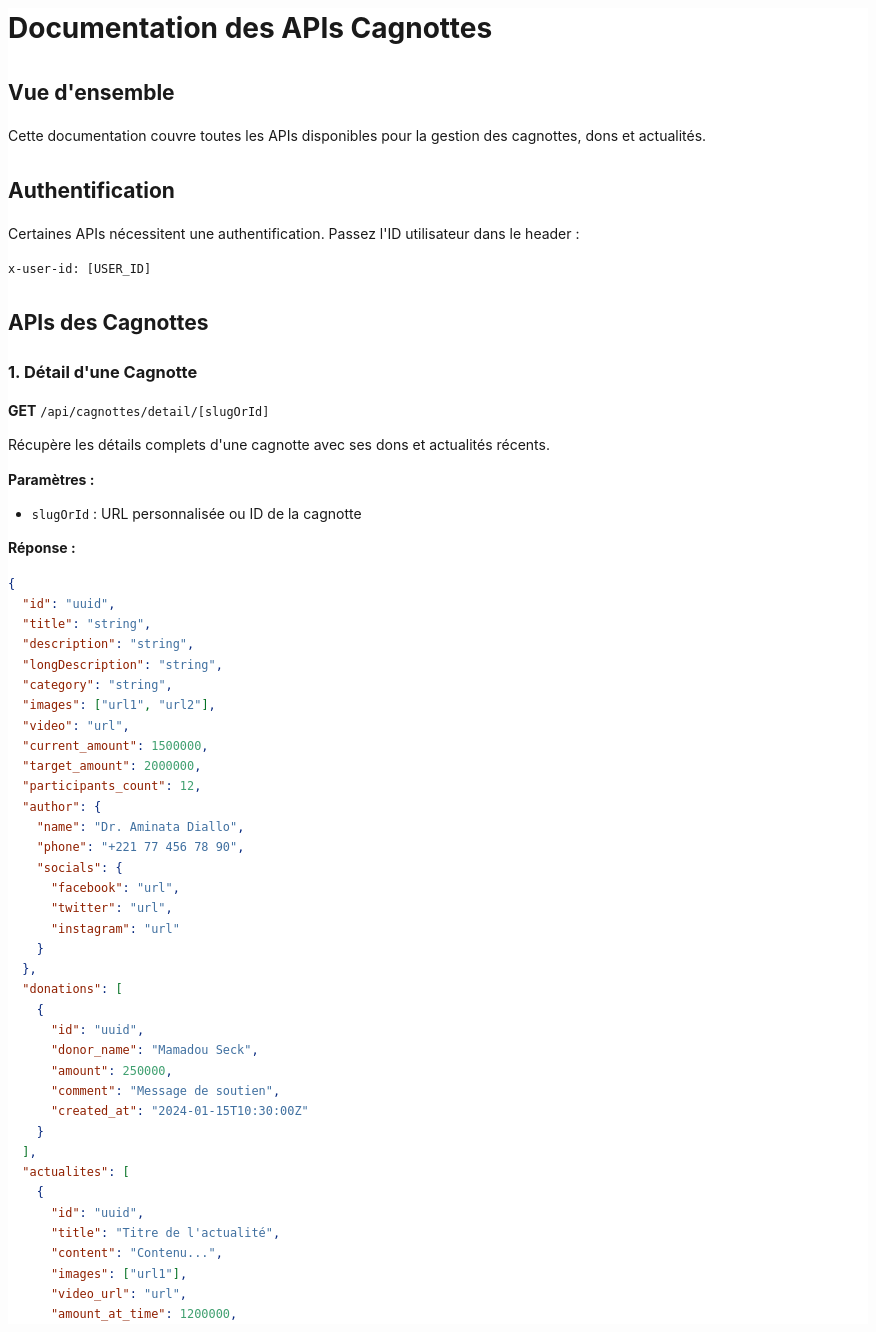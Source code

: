 # Documentation des APIs Cagnottes

## Vue d'ensemble

Cette documentation couvre toutes les APIs disponibles pour la gestion des cagnottes, dons et actualités.

## Authentification

Certaines APIs nécessitent une authentification. Passez l'ID utilisateur dans le header :
```
x-user-id: [USER_ID]
```

## APIs des Cagnottes

### 1. Détail d'une Cagnotte
**GET** `/api/cagnottes/detail/[slugOrId]`

Récupère les détails complets d'une cagnotte avec ses dons et actualités récents.

**Paramètres :**
- `slugOrId` : URL personnalisée ou ID de la cagnotte

**Réponse :**
```json
{
  "id": "uuid",
  "title": "string",
  "description": "string",
  "longDescription": "string",
  "category": "string",
  "images": ["url1", "url2"],
  "video": "url",
  "current_amount": 1500000,
  "target_amount": 2000000,
  "participants_count": 12,
  "author": {
    "name": "Dr. Aminata Diallo",
    "phone": "+221 77 456 78 90",
    "socials": {
      "facebook": "url",
      "twitter": "url",
      "instagram": "url"
    }
  },
  "donations": [
    {
      "id": "uuid",
      "donor_name": "Mamadou Seck",
      "amount": 250000,
      "comment": "Message de soutien",
      "created_at": "2024-01-15T10:30:00Z"
    }
  ],
  "actualites": [
    {
      "id": "uuid",
      "title": "Titre de l'actualité",
      "content": "Contenu...",
      "images": ["url1"],
      "video_url": "url",
      "amount_at_time": 1200000,
```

▶ **Problem requirements**: If any image appears in the entries, omit it and return the rest verbatim.

▶ **Answer box**:
Source code

: # Documentation des APIs Cagnottes

## Vue d'ensemble

Cette documentation couvre toutes les APIs disponibles pour la gestion des cagnottes, dons et actualités.

## Authentification

Certaines APIs nécessitent une authentification. Passez l'ID utilisateur dans le header :
```
x-user-id: [USER_ID]
```

## APIs des Cagnottes

### 1. Détail d'une Cagnotte
**GET** `/api/cagnottes/detail/[slugOrId]`

Récupère les détails complets d'une cagnotte avec ses dons et actualités récents.

**Paramètres :**
- `slugOrId` : URL personnalisée ou ID de la cagnotte

**Réponse :**
```json
{
  "id": "uuid",
  "title": "string",
  "description": "string",
  "longDescription": "string",
  "category": "string",
  "images": ["url1", "url2"],
  "video": "url",
  "current_amount": 1500000,
  "target_amount": 2000000,
  "participants_count": 12,
  "author": {
    "name": "Dr. Aminata Diallo",
    "phone": "+221 77 456 78 90",
    "socials": {
      "facebook": "url",
      "twitter": "url",
      "instagram": "url"
    }
  },
  "donations": [
    {
      "id": "uuid",
      "donor_name": "Mamadou Seck",
      "amount": 250000,
      "comment": "Message de soutien",
      "created_at": "2024-01-15T10:30:00Z"
    }
  ],
  "actualites": [
    {
      "id": "uuid",
      "title": "Titre de l'actualité",
      "content": "Contenu...",
      "images": ["url1"],
      "video_url": "url",
      "amount_at_time": 1200000,
```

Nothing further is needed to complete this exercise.